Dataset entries
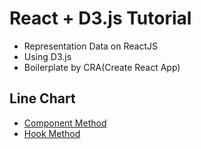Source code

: # React + D3.js Tutorial
- Representation Data on ReactJS 
- Using D3.js
- Boilerplate by CRA(Create React App)

## Line Chart 
- [Component Method](src/LineChart/Component.jsx)
- [Hook Method](src/LineChart/Hook.jsx)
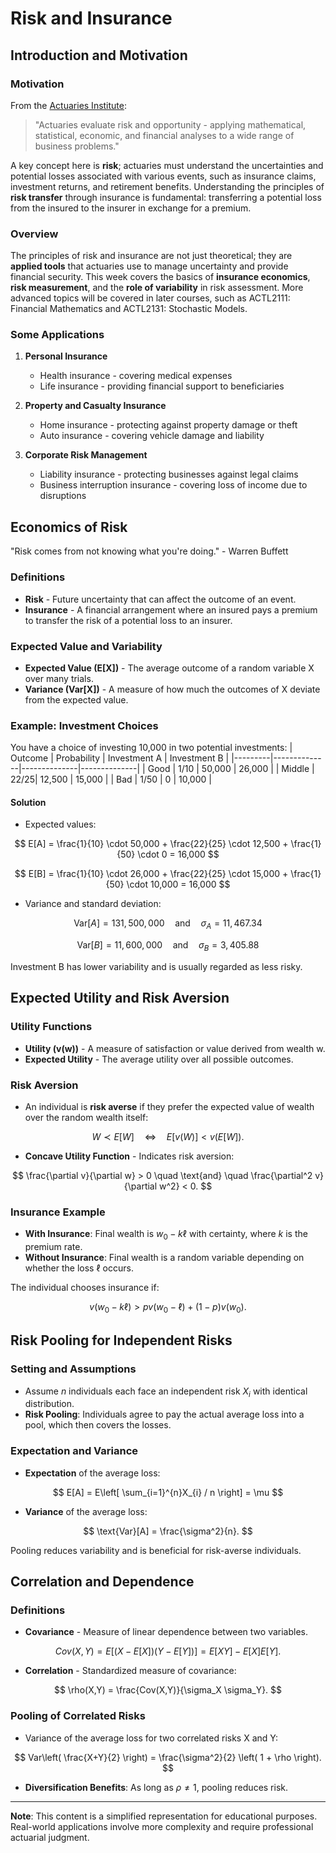 
# Risk and Insurance

## Introduction and Motivation

### Motivation

From the [Actuaries Institute](https://www.actuaries.asn.au/becoming-an-actuary/):

> "Actuaries evaluate risk and opportunity - applying mathematical, statistical, economic, and financial analyses to a wide range of business problems."

A key concept here is **risk**; actuaries must understand the uncertainties and potential losses associated with various events, such as insurance claims, investment returns, and retirement benefits. Understanding the principles of **risk transfer** through insurance is fundamental: transferring a potential loss from the insured to the insurer in exchange for a premium.

### Overview

The principles of risk and insurance are not just theoretical; they are **applied tools** that actuaries use to manage uncertainty and provide financial security. This week covers the basics of **insurance economics**, **risk measurement**, and the **role of variability** in risk assessment. More advanced topics will be covered in later courses, such as ACTL2111: Financial Mathematics and ACTL2131: Stochastic Models.

### Some Applications

1. **Personal Insurance**
   - Health insurance - covering medical expenses
   - Life insurance - providing financial support to beneficiaries

2. **Property and Casualty Insurance**
   - Home insurance - protecting against property damage or theft
   - Auto insurance - covering vehicle damage and liability

3. **Corporate Risk Management**
   - Liability insurance - protecting businesses against legal claims
   - Business interruption insurance - covering loss of income due to disruptions

## Economics of Risk

"Risk comes from not knowing what you're doing." - Warren Buffett

### Definitions

- **Risk** - Future uncertainty that can affect the outcome of an event.
- **Insurance** - A financial arrangement where an insured pays a premium to transfer the risk of a potential loss to an insurer.

### Expected Value and Variability

- **Expected Value (E[X])** - The average outcome of a random variable X over many trials.
- **Variance (Var[X])** - A measure of how much the outcomes of X deviate from the expected value.

### Example: Investment Choices

You have a choice of investing 10,000 in two potential investments:
| Outcome | Probability  | Investment A | Investment B |
|---------|--------------|--------------|--------------|
| Good    | $1/10$ | 50,000       | 26,000       |
| Middle  | $22/25$| 12,500       | 15,000       |
| Bad     | $1/50$ | 0            | 10,000       |

#### Solution

- Expected values:
  
$$
E[A] = \frac{1}{10} \cdot 50,000 + \frac{22}{25} \cdot 12,500 + \frac{1}{50} \cdot 0 = 16,000
$$

$$
E[B] = \frac{1}{10} \cdot 26,000 + \frac{22}{25} \cdot 15,000 + \frac{1}{50} \cdot 10,000 = 16,000
$$

- Variance and standard deviation:

$$
\text{Var}[A] = 131,500,000 \quad \text{and} \quad \sigma_A = 11,467.34
$$

$$
\text{Var}[B] = 11,600,000 \quad \text{and} \quad \sigma_B = 3,405.88
$$


Investment B has lower variability and is usually regarded as less risky.

## Expected Utility and Risk Aversion

### Utility Functions

- **Utility (v(w))** - A measure of satisfaction or value derived from wealth w.
- **Expected Utility** - The average utility over all possible outcomes.

### Risk Aversion

- An individual is **risk averse** if they prefer the expected value of wealth over the random wealth itself:
  
$$
W \prec E[W] \quad \Longleftrightarrow \quad E[v(W)] < v(E[W]).
$$

- **Concave Utility Function** - Indicates risk aversion:
  
$$
\frac{\partial v}{\partial w} > 0  \quad \text{and} \quad \frac{\partial^2 v}{\partial w^2} < 0.
$$


### Insurance Example

- **With Insurance**: Final wealth is $w_0 - k\ell$ with certainty, where $k$ is the premium rate.
- **Without Insurance**: Final wealth is a random variable depending on whether the loss $\ell$ occurs.

The individual chooses insurance if:

$$
v(w_0 - k \ell) > pv( w_0 - \ell) + (1-p)v( w_0 ).
$$

## Risk Pooling for Independent Risks

### Setting and Assumptions

- Assume $n$ individuals each face an independent risk $X_i$ with identical distribution.
- **Risk Pooling**: Individuals agree to pay the actual average loss into a pool, which then covers the losses.

### Expectation and Variance

- **Expectation** of the average loss:
  
$$
E[A] = E\left[ \sum_{i=1}^{n}X_{i} / n \right] = \mu
$$

- **Variance** of the average loss:
  
$$
\text{Var}[A] = \frac{\sigma^2}{n}.
$$

Pooling reduces variability and is beneficial for risk-averse individuals.


## Correlation and Dependence

### Definitions

- **Covariance** - Measure of linear dependence between two variables.
  
$$
Cov(X,Y) = E[(X-E[X])(Y-E[Y])] = E[XY] - E[X]E[Y].
$$

- **Correlation** - Standardized measure of covariance:
  
$$
\rho(X,Y) = \frac{Cov(X,Y)}{\sigma_X \sigma_Y}.
$$

### Pooling of Correlated Risks

- Variance of the average loss for two correlated risks X and Y:
  
$$
Var\left( \frac{X+Y}{2} \right) = \frac{\sigma^2}{2} \left( 1 + \rho \right).
$$

- **Diversification Benefits**: As long as $\rho \neq 1$, pooling reduces risk.


---

**Note**: This content is a simplified representation for educational purposes. Real-world applications involve more complexity and require professional actuarial judgment.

Exercise aim → Could you reproduce, exactly, every line above from the line with "From the [Actuaries" to the line with "- Life insurance", and no other line? Both ends count.

The completed task →
From the [Actuaries Institute](https://www.actuaries.asn.au/becoming-an-actuary/):

> "Actuaries evaluate risk and opportunity - applying mathematical, statistical, economic, and financial analyses to a wide range of business problems."

A key concept here is **risk**; actuaries must understand the uncertainties and potential losses associated with various events, such as insurance claims, investment returns, and retirement benefits. Understanding the principles of **risk transfer** through insurance is fundamental: transferring a potential loss from the insured to the insurer in exchange for a premium.

### Overview

The principles of risk and insurance are not just theoretical; they are **applied tools** that actuaries use to manage uncertainty and provide financial security. This week covers the basics of **insurance economics**, **risk measurement**, and the **role of variability** in risk assessment. More advanced topics will be covered in later courses, such as ACTL2111: Financial Mathematics and ACTL2131: Stochastic Models.

### Some Applications

1. **Personal Insurance**
   - Health insurance - covering medical expenses
   - Life insurance - providing financial support to beneficiaries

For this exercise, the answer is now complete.